Records for the exercise:
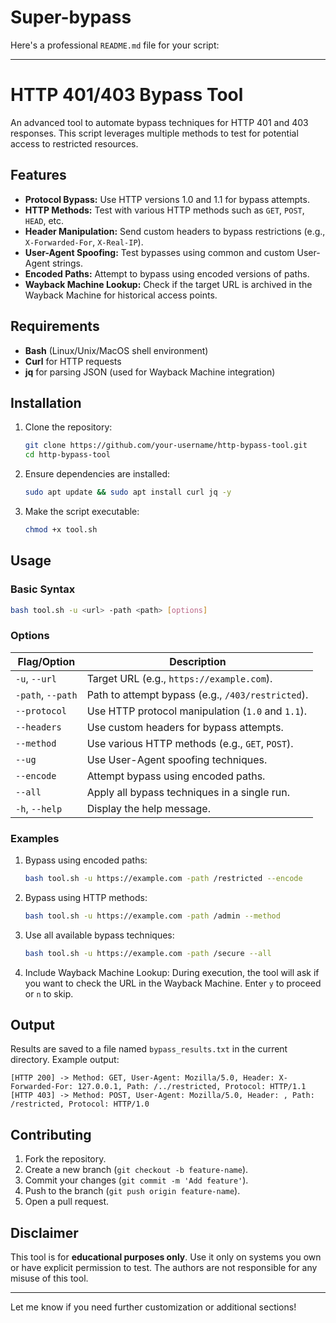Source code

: # Super-bypass

Here's a professional `README.md` file for your script:

---

# HTTP 401/403 Bypass Tool

An advanced tool to automate bypass techniques for HTTP 401 and 403 responses. This script leverages multiple methods to test for potential access to restricted resources.

## Features

- **Protocol Bypass:** Use HTTP versions 1.0 and 1.1 for bypass attempts.
- **HTTP Methods:** Test with various HTTP methods such as `GET`, `POST`, `HEAD`, etc.
- **Header Manipulation:** Send custom headers to bypass restrictions (e.g., `X-Forwarded-For`, `X-Real-IP`).
- **User-Agent Spoofing:** Test bypasses using common and custom User-Agent strings.
- **Encoded Paths:** Attempt to bypass using encoded versions of paths.
- **Wayback Machine Lookup:** Check if the target URL is archived in the Wayback Machine for historical access points.

## Requirements

- **Bash** (Linux/Unix/MacOS shell environment)
- **Curl** for HTTP requests
- **jq** for parsing JSON (used for Wayback Machine integration)

## Installation

1. Clone the repository:
   ```bash
   git clone https://github.com/your-username/http-bypass-tool.git
   cd http-bypass-tool
   ```

2. Ensure dependencies are installed:
   ```bash
   sudo apt update && sudo apt install curl jq -y
   ```

3. Make the script executable:
   ```bash
   chmod +x tool.sh
   ```

## Usage

### Basic Syntax

```bash
bash tool.sh -u <url> -path <path> [options]
```

### Options

| Flag/Option         | Description                                                  |
|---------------------|--------------------------------------------------------------|
| `-u`, `--url`       | Target URL (e.g., `https://example.com`).                     |
| `-path`, `--path`   | Path to attempt bypass (e.g., `/403/restricted`).             |
| `--protocol`        | Use HTTP protocol manipulation (`1.0` and `1.1`).            |
| `--headers`         | Use custom headers for bypass attempts.                      |
| `--method`          | Use various HTTP methods (e.g., `GET`, `POST`).              |
| `--ug`              | Use User-Agent spoofing techniques.                          |
| `--encode`          | Attempt bypass using encoded paths.                          |
| `--all`             | Apply all bypass techniques in a single run.                 |
| `-h`, `--help`      | Display the help message.                                     |

### Examples

1. Bypass using encoded paths:
   ```bash
   bash tool.sh -u https://example.com -path /restricted --encode
   ```

2. Bypass using HTTP methods:
   ```bash
   bash tool.sh -u https://example.com -path /admin --method
   ```

3. Use all available bypass techniques:
   ```bash
   bash tool.sh -u https://example.com -path /secure --all
   ```

4. Include Wayback Machine Lookup:
   During execution, the tool will ask if you want to check the URL in the Wayback Machine. Enter `y` to proceed or `n` to skip.

## Output

Results are saved to a file named `bypass_results.txt` in the current directory. Example output:
```
[HTTP 200] -> Method: GET, User-Agent: Mozilla/5.0, Header: X-Forwarded-For: 127.0.0.1, Path: /../restricted, Protocol: HTTP/1.1
[HTTP 403] -> Method: POST, User-Agent: Mozilla/5.0, Header: , Path: /restricted, Protocol: HTTP/1.0
```

## Contributing

1. Fork the repository.
2. Create a new branch (`git checkout -b feature-name`).
3. Commit your changes (`git commit -m 'Add feature'`).
4. Push to the branch (`git push origin feature-name`).
5. Open a pull request.

## Disclaimer

This tool is for **educational purposes only**. Use it only on systems you own or have explicit permission to test. The authors are not responsible for any misuse of this tool.

---

Let me know if you need further customization or additional sections!
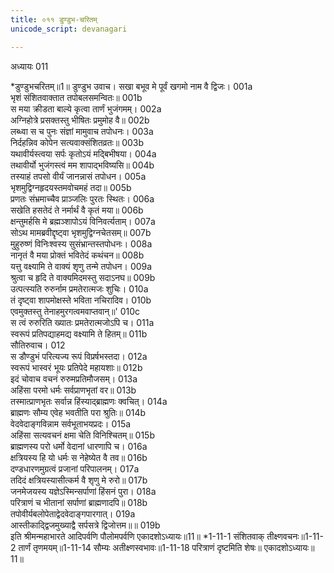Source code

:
 ```yaml
---
title: ०११ डुण्डुभ-चरितम्
unicode_script: devanagari

---
```



अध्यायः 011

*डुण्डुभचरितम्॥1॥
डुण्डुभ उवाच।
सखा बभूव मे पूर्वं खगमो नाम वै द्विजः।	001a  
भृशं संशितवाक्तात तपोबलसमन्वितः॥	001b  
स मया क्रीडता बाल्ये कृत्वा तार्णं भुजंगमम्।	002a  
अग्निहोत्रे प्रसक्तस्तु भीषितः प्रमुमोह वै॥	002b  
लब्ध्वा स च पुनः संज्ञां मामुवाच तपोधनः।	003a  
निर्दहन्निव कोपेन सत्यवाक्संशितव्रतः॥	003b  
यथावीर्यस्त्वया सर्पः कृतोऽयं मद्बिभीषया।	004a  
तथावीर्यो भुजंगस्त्वं मम शापाद्भविष्यसि॥	004b  
तस्याहं तपसो वीर्यं जानन्नासं तपोधन।	005a  
भृशमुद्विग्नहृदयस्तमवोचमहं तदा॥	005b  
प्रणतः संभ्रमाच्चैव प्राञ्जलिः पुरतः स्थितः।	006a  
सखेति हसतेदं ते नर्मार्थं वै कृतं मया॥	006b  
क्षन्तुमर्हसि मे ब्रह्मञ्शापोऽयं विनिवर्त्यताम्।	007a  
सोऽथ मामब्रवीद्दृष्ट्वा भृशमुद्विग्नचेतसम्॥	007b  
मुहुरुष्णं विनिःश्वस्य सुसंभ्रान्तस्तपोधनः।	008a  
नानृतं वै मया प्रोक्तं भवितेदं कथंचन॥	008b  
यत्तु वक्ष्यामि ते वाक्यं शृणु तन्मे तपोधन।	009a  
श्रुत्वा च हृदि ते वाक्यमिदमस्तु सदाऽनघ॥	009b  
उत्पत्स्यति रुरुर्नाम प्रमतेरात्मजः शुचिः।	010a  
तं दृष्ट्वा शापमोक्षस्ते भविता नचिरादिव।	010b  
एवमुक्तस्तु तेनाहमुरगत्वमवाप्तवान्॥\'	010c  
स त्वं रुरुरिति ख्यातः प्रमतेरात्मजोऽपि च।	011a  
स्वरूपं प्रतिपद्याहमद्य वक्ष्यामि ते हितम्॥	011b  
सौतिरुवाच।	012  
स डौण्डुभं परित्यज्य रूपं विप्रर्षभस्तदा।	012a  
स्वरूपं भास्वरं भूयः प्रतिपेदे महायशाः॥	012b  
इदं चोवाच वचनं रुरुमप्रतिमौजसम्।	013a  
अहिंसा परमो धर्मः सर्वप्राणभृतां वर॥	013b  
तस्मात्प्राणभृतः सर्वान्न हिंस्याद्ब्राह्मणः क्वचित्।	014a  
ब्राह्मणः सौम्य एवेह भवतीति परा श्रुतिः॥	014b  
वेदवेदाङ्गविन्नाम सर्वभूताभयप्रदः।	015a  
अहिंसा सत्यवचनं क्षमा चेति विनिश्चितम्॥	015b  
ब्राह्मणस्य परो धर्मो वेदानां धारणापि च।	016a  
क्षत्रियस्य हि यो धर्मः स नेहेष्येत वै तव॥	016b  
दण्डधारणमुग्रत्वं प्रजानां परिपालनम्।	017a  
तदिदं क्षत्रियस्यासीत्कर्म वै शृणु मे रुरो॥	017b  
जनमेजयस्य यज्ञेऽस्मिन्सर्पाणां हिंसनं पुरा।	018a  
परित्राणं च भीतानां सर्पाणां ब्राह्मणादपि॥	018b  
तपोवीर्यबलोपेताद्वेदवेदाङ्गपारगात्।	019a  
आस्तीकाद्द्विजमुख्याद्वै सर्पसत्रे द्विजोत्तम॥॥	019b  
इति श्रीमन्महाभारते आदिपर्वणि पौलोमपर्वणि एकादशोऽध्यायः॥11॥
*1-11-1 संशितवाक् तीक्ष्णवचनः॥1-11-2 तार्णं तृणमयम्॥1-11-14 सौम्यः अतीक्ष्णस्वभावः॥1-11-18 परित्राणं दृष्टमिति शेषः॥ एकादशोऽध्यायः॥11॥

Directions for this task:
Retype the data shown above exactly, excluding any picture it contains.

Task response:
Source code

: # Super-bypass

Here's a professional `README.md` file for your script:

---

# HTTP 401/403 Bypass Tool

An advanced tool to automate bypass techniques for HTTP 401 and 403 responses. This script leverages multiple methods to test for potential access to restricted resources.

## Features

- **Protocol Bypass:** Use HTTP versions 1.0 and 1.1 for bypass attempts.
- **HTTP Methods:** Test with various HTTP methods such as `GET`, `POST`, `HEAD`, etc.
- **Header Manipulation:** Send custom headers to bypass restrictions (e.g., `X-Forwarded-For`, `X-Real-IP`).
- **User-Agent Spoofing:** Test bypasses using common and custom User-Agent strings.
- **Encoded Paths:** Attempt to bypass using encoded versions of paths.
- **Wayback Machine Lookup:** Check if the target URL is archived in the Wayback Machine for historical access points.

## Requirements

- **Bash** (Linux/Unix/MacOS shell environment)
- **Curl** for HTTP requests
- **jq** for parsing JSON (used for Wayback Machine integration)

## Installation

1. Clone the repository:
   ```bash
   git clone https://github.com/your-username/http-bypass-tool.git
   cd http-bypass-tool
   ```

2. Ensure dependencies are installed:
   ```bash
   sudo apt update && sudo apt install curl jq -y
   ```

3. Make the script executable:
   ```bash
   chmod +x tool.sh
   ```

## Usage

### Basic Syntax

```bash
bash tool.sh -u <url> -path <path> [options]
```

### Options

| Flag/Option         | Description                                                  |
|---------------------|--------------------------------------------------------------|
| `-u`, `--url`       | Target URL (e.g., `https://example.com`).                     |
| `-path`, `--path`   | Path to attempt bypass (e.g., `/403/restricted`).             |
| `--protocol`        | Use HTTP protocol manipulation (`1.0` and `1.1`).            |
| `--headers`         | Use custom headers for bypass attempts.                      |
| `--method`          | Use various HTTP methods (e.g., `GET`, `POST`).              |
| `--ug`              | Use User-Agent spoofing techniques.                          |
| `--encode`          | Attempt bypass using encoded paths.                          |
| `--all`             | Apply all bypass techniques in a single run.                 |
| `-h`, `--help`      | Display the help message.                                     |

### Examples

1. Bypass using encoded paths:
   ```bash
   bash tool.sh -u https://example.com -path /restricted --encode
   ```

2. Bypass using HTTP methods:
   ```bash
   bash tool.sh -u https://example.com -path /admin --method
   ```

3. Use all available bypass techniques:
   ```bash
   bash tool.sh -u https://example.com -path /secure --all
   ```

4. Include Wayback Machine Lookup:
   During execution, the tool will ask if you want to check the URL in the Wayback Machine. Enter `y` to proceed or `n` to skip.

## Output

Results are saved to a file named `bypass_results.txt` in the current directory. Example output:
```
[HTTP 200] -> Method: GET, User-Agent: Mozilla/5.0, Header: X-Forwarded-For: 127.0.0.1, Path: /../restricted, Protocol: HTTP/1.1
[HTTP 403] -> Method: POST, User-Agent: Mozilla/5.0, Header: , Path: /restricted, Protocol: HTTP/1.0
```

## Contributing

1. Fork the repository.
2. Create a new branch (`git checkout -b feature-name`).
3. Commit your changes (`git commit -m 'Add feature'`).
4. Push to the branch (`git push origin feature-name`).
5. Open a pull request.

## Disclaimer

This tool is for **educational purposes only**. Use it only on systems you own or have explicit permission to test. The authors are not responsible for any misuse of this tool.

---

Let me know if you need further customization or additional sections!
Source code

:
 ```yaml
---
title: ०११ डुण्डुभ-चरितम्
unicode_script: devanagari

---
```



अध्यायः 011

*डुण्डुभचरितम्॥1॥
डुण्डुभ उवाच।
सखा बभूव मे पूर्वं खगमो नाम वै द्विजः।	001a  
भृशं संशितवाक्तात तपोबलसमन्वितः॥	001b  
स मया क्रीडता बाल्ये कृत्वा तार्णं भुजंगमम्।	002a  
अग्निहोत्रे प्रसक्तस्तु भीषितः प्रमुमोह वै॥	002b  
लब्ध्वा स च पुनः संज्ञां मामुवाच तपोधनः।	003a  
निर्दहन्निव कोपेन सत्यवाक्संशितव्रतः॥	003b  
यथावीर्यस्त्वया सर्पः कृतोऽयं मद्बिभीषया।	004a  
तथावीर्यो भुजंगस्त्वं मम शापाद्भविष्यसि॥	004b  
तस्याहं तपसो वीर्यं जानन्नासं तपोधन।	005a  
भृशमुद्विग्नहृदयस्तमवोचमहं तदा॥	005b  
प्रणतः संभ्रमाच्चैव प्राञ्जलिः पुरतः स्थितः।	006a  
सखेति हसतेदं ते नर्मार्थं वै कृतं मया॥	006b  
क्षन्तुमर्हसि मे ब्रह्मञ्शापोऽयं विनिवर्त्यताम्।	007a  
सोऽथ मामब्रवीद्दृष्ट्वा भृशमुद्विग्नचेतसम्॥	007b  
मुहुरुष्णं विनिःश्वस्य सुसंभ्रान्तस्तपोधनः।	008a  
नानृतं वै मया प्रोक्तं भवितेदं कथंचन॥	008b  
यत्तु वक्ष्यामि ते वाक्यं शृणु तन्मे तपोधन।	009a  
श्रुत्वा च हृदि ते वाक्यमिदमस्तु सदाऽनघ॥	009b  
उत्पत्स्यति रुरुर्नाम प्रमतेरात्मजः शुचिः।	010a  
तं दृष्ट्वा शापमोक्षस्ते भविता नचिरादिव।	010b  
एवमुक्तस्तु तेनाहमुरगत्वमवाप्तवान्॥\'	010c  
स त्वं रुरुरिति ख्यातः प्रमतेरात्मजोऽपि च।	011a  
स्वरूपं प्रतिपद्याहमद्य वक्ष्यामि ते हितम्॥	011b  
सौतिरुवाच।	012  
स डौण्डुभं परित्यज्य रूपं विप्रर्षभस्तदा।	012a  
स्वरूपं भास्वरं भूयः प्रतिपेदे महायशाः॥	012b  
इदं चोवाच वचनं रुरुमप्रतिमौजसम्।	013a  
अहिंसा परमो धर्मः सर्वप्राणभृतां वर॥	013b  
तस्मात्प्राणभृतः सर्वान्न हिंस्याद्ब्राह्मणः क्वचित्।	014a  
ब्राह्मणः सौम्य एवेह भवतीति परा श्रुतिः॥	014b  
वेदवेदाङ्गविन्नाम सर्वभूताभयप्रदः।	015a  
अहिंसा सत्यवचनं क्षमा चेति विनिश्चितम्॥	015b  
ब्राह्मणस्य परो धर्मो वेदानां धारणापि च।	016a  
क्षत्रियस्य हि यो धर्मः स नेहेष्येत वै तव॥	016b  
दण्डधारणमुग्रत्वं प्रजानां परिपालनम्।	017a  
तदिदं क्षत्रियस्यासीत्कर्म वै शृणु मे रुरो॥	017b  
जनमेजयस्य यज्ञेऽस्मिन्सर्पाणां हिंसनं पुरा।	018a  
परित्राणं च भीतानां सर्पाणां ब्राह्मणादपि॥	018b  
तपोवीर्यबलोपेताद्वेदवेदाङ्गपारगात्।	019a  
आस्तीकाद्द्विजमुख्याद्वै सर्पसत्रे द्विजोत्तम॥॥	019b  
इति श्रीमन्महाभारते आदिपर्वणि पौलोमपर्वणि एकादशोऽध्यायः॥11॥
*1-11-1 संशितवाक् तीक्ष्णवचनः॥1-11-2 तार्णं तृणमयम्॥1-11-14 सौम्यः अतीक्ष्णस्वभावः॥1-11-18 परित्राणं दृष्टमिति शेषः॥ एकादशोऽध्यायः॥11॥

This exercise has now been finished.